ACTIVITY: Take the data below and copy exactly the lines starting at the one with "dynamic streaming API" and finishing at the one with "- **Add Destination**: Create", both included.

(DATA FOR ANALYSIS)

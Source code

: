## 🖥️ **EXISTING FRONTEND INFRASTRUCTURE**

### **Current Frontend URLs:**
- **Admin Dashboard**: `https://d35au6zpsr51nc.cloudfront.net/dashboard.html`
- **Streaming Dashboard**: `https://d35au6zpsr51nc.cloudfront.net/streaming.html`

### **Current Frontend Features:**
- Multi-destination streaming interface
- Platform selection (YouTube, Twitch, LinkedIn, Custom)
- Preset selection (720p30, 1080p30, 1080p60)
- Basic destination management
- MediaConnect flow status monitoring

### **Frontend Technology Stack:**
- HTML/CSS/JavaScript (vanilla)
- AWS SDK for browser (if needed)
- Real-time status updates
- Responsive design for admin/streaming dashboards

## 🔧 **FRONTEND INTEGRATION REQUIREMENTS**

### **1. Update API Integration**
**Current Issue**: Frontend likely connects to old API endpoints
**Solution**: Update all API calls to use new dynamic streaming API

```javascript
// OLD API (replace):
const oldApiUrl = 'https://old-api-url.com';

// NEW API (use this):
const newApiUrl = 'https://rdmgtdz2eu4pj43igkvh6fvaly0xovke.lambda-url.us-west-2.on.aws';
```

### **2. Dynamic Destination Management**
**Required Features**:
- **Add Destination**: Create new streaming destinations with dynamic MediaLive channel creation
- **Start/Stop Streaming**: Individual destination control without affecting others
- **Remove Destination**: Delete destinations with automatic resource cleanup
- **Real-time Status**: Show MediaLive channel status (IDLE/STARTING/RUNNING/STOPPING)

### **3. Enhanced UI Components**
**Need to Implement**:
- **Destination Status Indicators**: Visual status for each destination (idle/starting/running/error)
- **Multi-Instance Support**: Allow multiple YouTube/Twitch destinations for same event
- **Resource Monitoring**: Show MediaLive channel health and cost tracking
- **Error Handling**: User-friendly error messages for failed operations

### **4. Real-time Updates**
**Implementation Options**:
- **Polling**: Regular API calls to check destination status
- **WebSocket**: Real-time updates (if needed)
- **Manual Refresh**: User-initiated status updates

(End DATA FOR ANALYSIS)

RESULT OF THE TASK:
**Solution**: Update all API calls to use new dynamic streaming API

```javascript
// OLD API (replace):
const oldApiUrl = 'https://old-api-url.com';

// NEW API (use this):
const newApiUrl = 'https://rdmgtdz2eu4pj43igkvh6fvaly0xovke.lambda-url.us-west-2.on.aws';
```

### **2. Dynamic Destination Management**
**Required Features**:
- **Add Destination**: Create new streaming destinations with dynamic MediaLive channel creation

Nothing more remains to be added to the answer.